Après l'adoption des lois, nous avons conclu que nous étions exposés à un lobby malhonnête
Paul Tang (député européen néerlandais)
Tang a déclaré au journal Guardian que la ligne d'alerte serait un système de première alarme. Il a expliqué que, notamment lors de la discussion finale des grands paquets législatifs que sont la loi sur les marchés numériques et la loi sur les services numériques - qui répondent aux intérêts particuliers des industries technologiques - les députés européens ont été attaqués par des pratiques d'«astroturfing».
Le terme «astroturfing» est un nouveau mot émergent à l'ère de la désinformation et désigne des campagnes de marketing ou de relations publiques dont les véritables agents sont cachés et ont même des intérêts opposés à ceux qu'ils prétendent représenter.
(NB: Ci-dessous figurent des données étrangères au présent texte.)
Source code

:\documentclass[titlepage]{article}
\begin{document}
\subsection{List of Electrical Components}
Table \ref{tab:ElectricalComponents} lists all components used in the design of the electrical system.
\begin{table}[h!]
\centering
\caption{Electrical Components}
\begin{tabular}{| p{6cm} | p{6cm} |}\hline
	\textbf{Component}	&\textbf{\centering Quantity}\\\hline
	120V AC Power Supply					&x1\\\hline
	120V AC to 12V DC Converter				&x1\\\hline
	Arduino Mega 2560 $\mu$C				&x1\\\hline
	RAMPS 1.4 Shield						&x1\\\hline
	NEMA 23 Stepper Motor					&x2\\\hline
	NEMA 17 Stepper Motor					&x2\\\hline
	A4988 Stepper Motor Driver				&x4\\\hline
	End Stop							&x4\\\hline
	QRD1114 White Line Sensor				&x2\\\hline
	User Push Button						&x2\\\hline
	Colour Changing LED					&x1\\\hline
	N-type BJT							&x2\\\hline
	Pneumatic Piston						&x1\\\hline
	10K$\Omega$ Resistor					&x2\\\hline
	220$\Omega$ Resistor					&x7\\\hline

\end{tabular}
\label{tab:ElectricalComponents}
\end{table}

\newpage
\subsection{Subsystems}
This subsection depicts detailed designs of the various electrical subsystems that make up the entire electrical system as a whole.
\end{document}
Astroturfing : le loup des Big Tech dans la peau d'un mouton des PME
Dans ce cas précis, les députés européens sont tombés sur des organisations se présentant comme la voix des plus petits, ou des petites et moyennes entreprises (PME), alors qu'elles défendaient en fait les intérêts des «Big Tech». Cette pratique de l'astroturfing (qui est dérivé du nom d'une marque de gazon synthétique) est utilisée dans des campagnes prétendument écologiques, par exemple. Et c'est aussi de plus en plus une nouvelle tactique pour influencer l'opinion publique.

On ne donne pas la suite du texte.